Emit the data below verbatim, stripping out any pictures.

__MATERIAL PROVIDED__
=-=-=-=-=

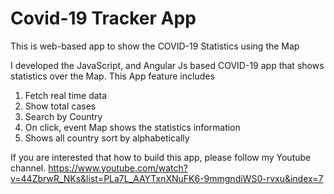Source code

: # Covid-19 Tracker App
This is web-based app to show the COVID-19 Statistics using the Map


I developed the JavaScript, and Angular Js based COVID-19 app that shows statistics over the Map. This App feature includes
1.    Fetch real time data
2.    Show total cases
3.    Search by Country
4.    On click, event Map shows the statistics information
5.    Shows all country sort by alphabetically

If you are interested that how to build this app, please follow my Youtube channel.
https://www.youtube.com/watch?v=44ZbrwR_NKs&list=PLa7L_AAYTxnXNuFK6-9mmgndiWS0-rvxu&index=7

=-=-=-=-=

__EXERCISE OUTPUT__
Source code

: # Covid-19 Tracker App
This is web-based app to show the COVID-19 Statistics using the Map


I developed the JavaScript, and Angular Js based COVID-19 app that shows statistics over the Map. This App feature includes
1.    Fetch real time data
2.    Show total cases
3.    Search by Country
4.    On click, event Map shows the statistics information
5.    Shows all country sort by alphabetically

If you are interested that how to build this app, please follow my Youtube channel.
https://www.youtube.com/watch?v=44ZbrwR_NKs&list=PLa7L_AAYTxnXNuFK6-9mmgndiWS0-rvxu&index=7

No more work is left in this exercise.